---------- Extracted data
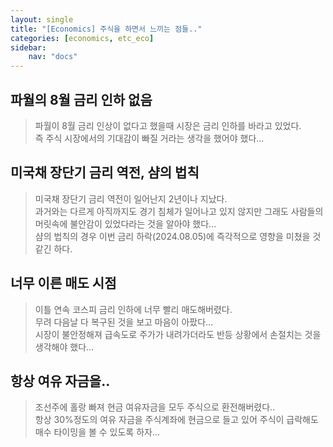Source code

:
```yaml
---
layout: single
title: "[Economics] 주식을 하면서 느끼는 점들.."
categories: [economics, etc_eco]
sidebar:
    nav: "docs"
---
```


## 파월의 8월 금리 인하 없음
> 파월이 8월 금리 인상이 없다고 했을때 시장은 금리 인하를 바라고 있었다. <br/>
> 즉 주식 시장에서의 기대감이 빠질 거라는 생각을 했어야 했다... <br/> 

## 미국채 장단기 금리 역전, 샴의 법칙
> 미국채 장단기 금리 역전이 일어난지 2년이나 지났다. <br/>
> 과거와는 다르게 아직까지도 경기 침체가 일어나고 있지 않지만 그래도 사람들의 머릿속에 불안감이 있었다라는 것을 알아야 했다... <br/>
> 샴의 법칙의 경우 이번 금리 하락(2024.08.05)에 즉각적으로 영향을 미쳤을 것 같긴 하다. <br/>

## 너무 이른 매도 시점
> 이틀 연속 코스피 금리 인하에 너무 빨리 매도해버렸다. <br/>
> 무려 다음날 다 복구된 것을 보고 마음이 아팠다... <br/>
> 시장이 불안정해져 급속도로 주가가 내려가더라도 반등 상황에서 손절치는 것을 생각해야 했다... <br/>

## 항상 여유 자금을..
> 조선주에 홀랑 빠져 현금 여유자금을 모두 주식으로 환전해버렸다.. <br/>
> 항상 30%정도의 여유 자금을 주식계좌에 현금으로 들고 있어 주식이 급락해도 매수 타이밍을 볼 수 있도록 하자... <br/>

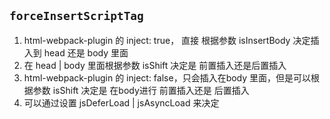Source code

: ## `forceInsertScriptTag`

1.  html-webpack-plugin 的 inject: true， 直接 根据参数 isInsertBody 决定插入到 head 还是 body 里面
2.  在 head | body 里面根据参数 isShift 决定是 前置插入还是后置插入
3.  html-webpack-plugin 的 inject: false，只会插入在body 里面，但是可以根据参数 isShift 决定是 在body进行 前置插入还是 后置插入
4.  可以通过设置 jsDeferLoad | jsAsyncLoad 来决定 <script> 标签的 defer 和 async 属性
5.  url 和 innerHTML 不可以同时设置，也不可以同时不设置 (两者总要设置一个)

## Usage
### 使用参考 (https://juejin.cn/post/7382891667672121394)

```javascript
const Forceinsertscripttag = require('webpack-plugin-forceinsertscripttag');

module.exports = {
    ...
    plugins: [
        ...
        new Forceinsertscripttag({
            isShift: true, // default: true 前置插入 还是 后置插入
            isInsertBody: true, //default: true  插入的 head 里面 还是 body 里面 (html-webpack-plugin 的 inject: false，只会插入在body 里面)
            url: 'xxx.js', // 被加载的 js 地址
            jsDeferLoad: false, // default: false  插入的 js 需不需要 在<script> 设置 defer 属性
            jsAsyncLoad: false, // default: false  插入的 js 需不需要 在<script> 设置 async 属性
            innerHTML: 'xx',
        }),
    ]
}
```
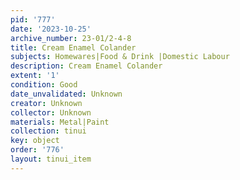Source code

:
 ```yaml
---
pid: '777'
date: '2023-10-25'
archive_number: 23-01/2-4-8
title: Cream Enamel Colander
subjects: Homewares|Food & Drink |Domestic Labour
description: Cream Enamel Colander
extent: '1'
condition: Good
date_unvalidated: Unknown
creator: Unknown
collector: Unknown
materials: Metal|Paint
collection: tinui
key: object
order: '776'
layout: tinui_item
---
```

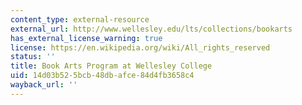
 ```yaml
---
content_type: external-resource
external_url: http://www.wellesley.edu/lts/collections/bookarts
has_external_license_warning: true
license: https://en.wikipedia.org/wiki/All_rights_reserved
status: ''
title: Book Arts Program at Wellesley College
uid: 14d03b52-5bcb-48db-afce-84d4fb3658c4
wayback_url: ''
---
```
--------------------
Problem details –
Would you set down the material exactly as it stands, without the pictures?

Output –
Source code

:
```yaml
---
layout: single
title: "[Economics] 주식을 하면서 느끼는 점들.."
categories: [economics, etc_eco]
sidebar:
    nav: "docs"
---
```


## 파월의 8월 금리 인하 없음
> 파월이 8월 금리 인상이 없다고 했을때 시장은 금리 인하를 바라고 있었다. <br/>
> 즉 주식 시장에서의 기대감이 빠질 거라는 생각을 했어야 했다... <br/> 

## 미국채 장단기 금리 역전, 샴의 법칙
> 미국채 장단기 금리 역전이 일어난지 2년이나 지났다. <br/>
> 과거와는 다르게 아직까지도 경기 침체가 일어나고 있지 않지만 그래도 사람들의 머릿속에 불안감이 있었다라는 것을 알아야 했다... <br/>
> 샴의 법칙의 경우 이번 금리 하락(2024.08.05)에 즉각적으로 영향을 미쳤을 것 같긴 하다. <br/>

## 너무 이른 매도 시점
> 이틀 연속 코스피 금리 인하에 너무 빨리 매도해버렸다. <br/>
> 무려 다음날 다 복구된 것을 보고 마음이 아팠다... <br/>
> 시장이 불안정해져 급속도로 주가가 내려가더라도 반등 상황에서 손절치는 것을 생각해야 했다... <br/>

## 항상 여유 자금을..
> 조선주에 홀랑 빠져 현금 여유자금을 모두 주식으로 환전해버렸다.. <br/>
> 항상 30%정도의 여유 자금을 주식계좌에 현금으로 들고 있어 주식이 급락해도 매수 타이밍을 볼 수 있도록 하자... <br/>

Source code

: ## `forceInsertScriptTag`

1.  html-webpack-plugin 的 inject: true， 直接 根据参数 isInsertBody 决定插入到 head 还是 body 里面
2.  在 head | body 里面根据参数 isShift 决定是 前置插入还是后置插入
3.  html-webpack-plugin 的 inject: false，只会插入在body 里面，但是可以根据参数 isShift 决定是 在body进行 前置插入还是 后置插入
4.  可以通过设置 jsDeferLoad | jsAsyncLoad 来决定 <script> 标签的 defer 和 async 属性
5.  url 和 innerHTML 不可以同时设置，也不可以同时不设置 (两者总要设置一个)

## Usage
### 使用参考 (https://juejin.cn/post/7382891667672121394)

```javascript
const Forceinsertscripttag = require('webpack-plugin-forceinsertscripttag');

module.exports = {
    ...
    plugins: [
        ...
        new Forceinsertscripttag({
            isShift: true, // default: true 前置插入 还是 后置插入
            isInsertBody: true, //default: true  插入的 head 里面 还是 body 里面 (html-webpack-plugin 的 inject: false，只会插入在body 里面)
            url: 'xxx.js', // 被加载的 js 地址
            jsDeferLoad: false, // default: false  插入的 js 需不需要 在<script> 设置 defer 属性
            jsAsyncLoad: false, // default: false  插入的 js 需不需要 在<script> 设置 async 属性
            innerHTML: 'xx',
        }),
    ]
}
```
Source code

:
 ```yaml
---
pid: '777'
date: '2023-10-25'
archive_number: 23-01/2-4-8
title: Cream Enamel Colander
subjects: Homewares|Food & Drink |Domestic Labour
description: Cream Enamel Colander
extent: '1'
condition: Good
date_unvalidated: Unknown
creator: Unknown
collector: Unknown
materials: Metal|Paint
collection: tinui
key: object
order: '776'
layout: tinui_item
---
```

 ```yaml
---
content_type: external-resource
external_url: http://www.wellesley.edu/lts/collections/bookarts
has_external_license_warning: true
license: https://en.wikipedia.org/wiki/All_rights_reserved
status: ''
title: Book Arts Program at Wellesley College
uid: 14d03b52-5bcb-48db-afce-84d4fb3658c4
wayback_url: ''
---
```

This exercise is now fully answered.